I completed my DPhil in 2010 at the University of Oxford. My dissertation focussed on the experiences of French railway workers – the cheminots – during the German Occupation of 1940-44. Using written and oral testimonies, official and unofficial documents, national and local archives, it challenged traditional narratives of resistance and deportation, and unveiled lesser known aspects of cheminot histories to give a more nuanced narrative. My dissertation is currently being turned into a manuscript, Ordinary Workers, Vichy and the Holocaust: French railwaymen in the Second World War (Cambridge University Press, c2015). Three articles are also emerging from this project.
My interest in the social histories of Vichy France has brought me to reconsider the line between racism and anti-Semitism under Vichy, which is far more blurred than one might expect. As a Max Weber Fellow I will be working on this new research project ‘Blacks in Vichy France’. By looking at black communities in metropolitan France under Vichy, this project seeks to better understand their position in French society, at the height of anti-Semitic persecution.

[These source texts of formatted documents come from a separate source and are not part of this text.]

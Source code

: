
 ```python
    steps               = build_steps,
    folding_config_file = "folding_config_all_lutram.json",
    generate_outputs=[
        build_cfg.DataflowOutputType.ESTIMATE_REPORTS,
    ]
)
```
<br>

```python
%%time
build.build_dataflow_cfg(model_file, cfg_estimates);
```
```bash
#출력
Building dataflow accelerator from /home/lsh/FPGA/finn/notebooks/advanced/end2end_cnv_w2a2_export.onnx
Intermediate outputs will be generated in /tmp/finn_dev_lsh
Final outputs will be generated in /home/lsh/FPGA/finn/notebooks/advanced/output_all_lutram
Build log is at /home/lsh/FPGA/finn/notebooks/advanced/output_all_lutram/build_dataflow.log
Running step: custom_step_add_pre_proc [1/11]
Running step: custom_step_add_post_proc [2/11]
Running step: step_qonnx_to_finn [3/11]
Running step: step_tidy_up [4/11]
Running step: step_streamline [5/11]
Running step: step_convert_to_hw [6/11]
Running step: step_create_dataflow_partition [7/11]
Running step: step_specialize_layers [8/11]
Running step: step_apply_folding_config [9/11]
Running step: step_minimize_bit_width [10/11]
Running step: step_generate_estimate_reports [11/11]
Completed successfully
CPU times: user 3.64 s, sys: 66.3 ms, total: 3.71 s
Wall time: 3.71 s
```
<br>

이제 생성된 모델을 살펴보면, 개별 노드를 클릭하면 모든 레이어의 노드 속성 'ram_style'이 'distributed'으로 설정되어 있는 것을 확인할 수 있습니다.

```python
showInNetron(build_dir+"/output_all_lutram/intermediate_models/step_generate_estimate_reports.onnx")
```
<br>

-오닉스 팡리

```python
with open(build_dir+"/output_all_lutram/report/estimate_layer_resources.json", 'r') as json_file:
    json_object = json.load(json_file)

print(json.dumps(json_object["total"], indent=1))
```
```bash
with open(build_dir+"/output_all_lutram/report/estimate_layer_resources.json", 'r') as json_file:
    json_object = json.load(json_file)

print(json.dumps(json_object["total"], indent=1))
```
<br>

Whilst a specialist in Vichy France, I am also interested in 20th-century history, cultural history and genocide studies. Since 2010 I have taught widely on modern history topics, and have participated in, as well as organised, many conferences and workshops. I am currently on the committee of the Commemoration of the French Liberation 1944, an international event which will take place at the French Institute in London in June 2014.